## Exercise aim
Find every line in the data that contains the word "property". Return each of those lines.

Extracted data entries
--- START ---

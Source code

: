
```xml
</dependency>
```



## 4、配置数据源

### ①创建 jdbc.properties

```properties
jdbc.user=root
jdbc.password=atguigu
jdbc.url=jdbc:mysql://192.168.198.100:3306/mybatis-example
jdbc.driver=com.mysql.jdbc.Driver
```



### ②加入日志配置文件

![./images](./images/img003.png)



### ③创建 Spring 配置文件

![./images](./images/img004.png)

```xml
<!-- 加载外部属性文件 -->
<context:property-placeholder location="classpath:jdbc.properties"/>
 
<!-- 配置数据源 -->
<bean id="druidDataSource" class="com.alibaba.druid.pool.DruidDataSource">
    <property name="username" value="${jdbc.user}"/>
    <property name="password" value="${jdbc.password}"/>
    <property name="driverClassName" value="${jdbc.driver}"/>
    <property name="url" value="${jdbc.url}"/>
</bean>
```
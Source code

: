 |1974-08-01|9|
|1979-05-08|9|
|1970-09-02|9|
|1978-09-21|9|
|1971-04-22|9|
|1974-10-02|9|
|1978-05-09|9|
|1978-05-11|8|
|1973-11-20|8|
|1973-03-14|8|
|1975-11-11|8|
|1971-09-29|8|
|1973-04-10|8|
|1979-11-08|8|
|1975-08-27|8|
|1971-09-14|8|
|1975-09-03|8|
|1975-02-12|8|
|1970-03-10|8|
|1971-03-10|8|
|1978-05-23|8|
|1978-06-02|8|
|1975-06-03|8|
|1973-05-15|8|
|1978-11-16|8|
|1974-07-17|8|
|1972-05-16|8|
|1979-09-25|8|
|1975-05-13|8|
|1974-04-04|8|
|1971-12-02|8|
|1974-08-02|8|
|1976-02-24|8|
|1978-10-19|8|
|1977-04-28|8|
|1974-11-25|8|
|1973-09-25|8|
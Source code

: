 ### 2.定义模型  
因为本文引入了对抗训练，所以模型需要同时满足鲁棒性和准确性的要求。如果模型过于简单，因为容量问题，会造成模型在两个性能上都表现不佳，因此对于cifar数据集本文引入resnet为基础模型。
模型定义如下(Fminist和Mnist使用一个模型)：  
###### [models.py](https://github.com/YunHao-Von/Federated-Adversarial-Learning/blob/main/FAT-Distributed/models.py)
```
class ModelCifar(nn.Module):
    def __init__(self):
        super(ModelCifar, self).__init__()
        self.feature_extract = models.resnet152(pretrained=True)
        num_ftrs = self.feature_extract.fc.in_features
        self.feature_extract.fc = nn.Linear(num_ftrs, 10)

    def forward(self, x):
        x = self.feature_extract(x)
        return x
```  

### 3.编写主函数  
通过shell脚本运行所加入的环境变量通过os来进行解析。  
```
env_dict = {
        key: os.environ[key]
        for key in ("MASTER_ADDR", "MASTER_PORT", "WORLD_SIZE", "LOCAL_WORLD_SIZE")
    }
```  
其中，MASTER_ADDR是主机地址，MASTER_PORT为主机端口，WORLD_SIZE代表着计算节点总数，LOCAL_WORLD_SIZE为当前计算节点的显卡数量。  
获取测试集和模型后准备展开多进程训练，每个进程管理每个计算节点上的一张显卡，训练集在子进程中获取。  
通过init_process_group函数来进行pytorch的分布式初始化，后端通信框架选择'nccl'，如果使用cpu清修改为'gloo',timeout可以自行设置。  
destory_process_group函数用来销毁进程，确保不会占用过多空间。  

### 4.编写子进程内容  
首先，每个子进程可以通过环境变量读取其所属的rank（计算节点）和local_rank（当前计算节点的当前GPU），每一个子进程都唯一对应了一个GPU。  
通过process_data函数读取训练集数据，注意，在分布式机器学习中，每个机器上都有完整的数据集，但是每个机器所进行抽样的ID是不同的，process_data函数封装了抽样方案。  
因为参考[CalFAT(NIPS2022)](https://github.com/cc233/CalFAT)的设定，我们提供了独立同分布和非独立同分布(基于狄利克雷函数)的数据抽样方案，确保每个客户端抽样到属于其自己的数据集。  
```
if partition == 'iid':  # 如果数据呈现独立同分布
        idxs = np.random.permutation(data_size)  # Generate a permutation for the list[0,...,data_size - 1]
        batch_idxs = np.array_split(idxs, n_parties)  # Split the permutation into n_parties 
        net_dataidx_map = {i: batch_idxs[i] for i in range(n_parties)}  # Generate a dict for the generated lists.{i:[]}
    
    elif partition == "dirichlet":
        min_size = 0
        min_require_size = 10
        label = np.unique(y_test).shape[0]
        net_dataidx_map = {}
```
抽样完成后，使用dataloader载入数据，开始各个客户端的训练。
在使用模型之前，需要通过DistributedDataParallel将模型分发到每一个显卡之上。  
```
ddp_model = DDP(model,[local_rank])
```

--- END ---

## Exercise response
<context:property-placeholder location="classpath:jdbc.properties"/>
    <property name="username" value="${jdbc.user}"/>
    <property name="password" value="${jdbc.password}"/>
    <property name="driverClassName" value="${jdbc.driver}"/>
    <property name="url" value="${jdbc.url}"/>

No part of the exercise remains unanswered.